Mood: Also befuddled and bemused
Listening to: Ab Fab on tv
Tuesday, 10.34 pm
HE can't abide my sitting up and playing on the computer. Why don't you come to bed?? Because I don't sodding want to. You need your sleep, you were going to sleep on the sofa before. Don't tell me when to go to bed - and I wasn't even on the sodding sofa. It was a chair. You're only playing stupid games. Mindless repetitive not having to think stuff, non violent, not loud, SO WHAT????
Grrr.
Hello world, me again. No, not under the influence, just burbling.
It's been an interesting couple of days - in a boringly domestic sense only, don't get too excited. Work has been fine - but then I remembered the troll will be there tomorrow which will put a slight damper on things. Must make sure I take my blood pressure pill. Things have been busy, but tonight the progress chart reared its (ugly? smiley faced!) head and the required targets were pointed out. No, we haven't met them yet but not entirely gloom and doom, seasonal adjustments mean that this week is being compared with the week of Mother's day last year so naturally it's somewhat lighter.
Kids - well, have had a major upheaval on the Small front in that he refused point blank to go to the caregiver on Monday. Floods of tears, genuine ones, and one tres upset little boy. Of course the husband was out of town and couldn't help, but luckily a neighbour filled the gap, and did so again today. It's hard trying to do the shuffle comfort thing in your tea break - ten minutes has to streeeeetch sometimes. Anyway, have found another lovely lady who can do Mondays and Tuesdays most weeks (except when her husband is home, he's airforce); one of the girls at work will cover Wednesdays and maybe Thursdays too. Between the lady down the road and the next door neighbour that should cover gaps - but it is stressful.
The biggie on the home front is that the husband has got a bee in his bonnet about buying a section in conjunction with the great white hunting partner.

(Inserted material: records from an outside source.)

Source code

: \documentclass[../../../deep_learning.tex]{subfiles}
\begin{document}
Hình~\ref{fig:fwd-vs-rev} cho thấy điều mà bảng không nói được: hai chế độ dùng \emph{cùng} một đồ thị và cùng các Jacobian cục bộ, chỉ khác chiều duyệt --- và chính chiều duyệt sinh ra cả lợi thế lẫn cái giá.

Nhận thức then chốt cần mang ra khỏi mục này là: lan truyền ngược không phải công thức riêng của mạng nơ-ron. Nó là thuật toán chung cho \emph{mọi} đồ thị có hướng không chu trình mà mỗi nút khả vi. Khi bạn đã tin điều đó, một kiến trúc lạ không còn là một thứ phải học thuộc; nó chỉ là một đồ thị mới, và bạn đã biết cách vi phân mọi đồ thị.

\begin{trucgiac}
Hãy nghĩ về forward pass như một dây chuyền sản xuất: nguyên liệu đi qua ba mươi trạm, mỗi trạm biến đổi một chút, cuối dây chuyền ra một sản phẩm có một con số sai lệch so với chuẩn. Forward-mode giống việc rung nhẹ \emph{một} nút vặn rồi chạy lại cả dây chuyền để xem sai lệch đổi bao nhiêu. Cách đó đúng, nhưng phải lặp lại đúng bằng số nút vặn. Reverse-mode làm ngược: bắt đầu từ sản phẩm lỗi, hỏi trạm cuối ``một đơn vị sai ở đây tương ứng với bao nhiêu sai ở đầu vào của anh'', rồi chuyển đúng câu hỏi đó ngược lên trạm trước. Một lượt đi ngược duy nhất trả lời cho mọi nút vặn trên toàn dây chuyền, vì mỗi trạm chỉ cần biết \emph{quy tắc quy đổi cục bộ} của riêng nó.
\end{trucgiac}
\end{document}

There has been a big paddock become available, and it's a great opportunity to get in at the ground floor - it would carve up into three sections of about half an acre each. I'm not really certain about it all, hadn't considered moving let alone building but there you go. One never knows what is going on inside somebody else's head. The thought of forking out all that dosh really bothers me but apparently this time we will do things in the proper order i.e. sell this place before starting the next. And we'll have to borrow the money for the section, which means more monthly expense - and we haven't started getting our heads above the murk yet. I know I work four days a week now but the pay is crap and it always goes before the next payday.
And how to design a whole house? I have certain ideas about what I'd like in a kitchen for example, but stringing a whole house together? Oh my God. Then how on earth will I be able to furnish a lovely new home with all the odds and sods we have? How would it ever stay tidy? How will I shed enough stuff (STUFF) to move anywhere? I can see bitter acrimony ahead. Maybe we could build a granny flat out the back for me to live in by myself. I could you know, I like my own company.
All this was landed on me on Sunday night, almost casually in passing. I mean, its a huge thing to take in. I didn't know he'd been mulling it over for a while! Hellooooo, I'm over here!! Let's talk about these enormous decisions!!!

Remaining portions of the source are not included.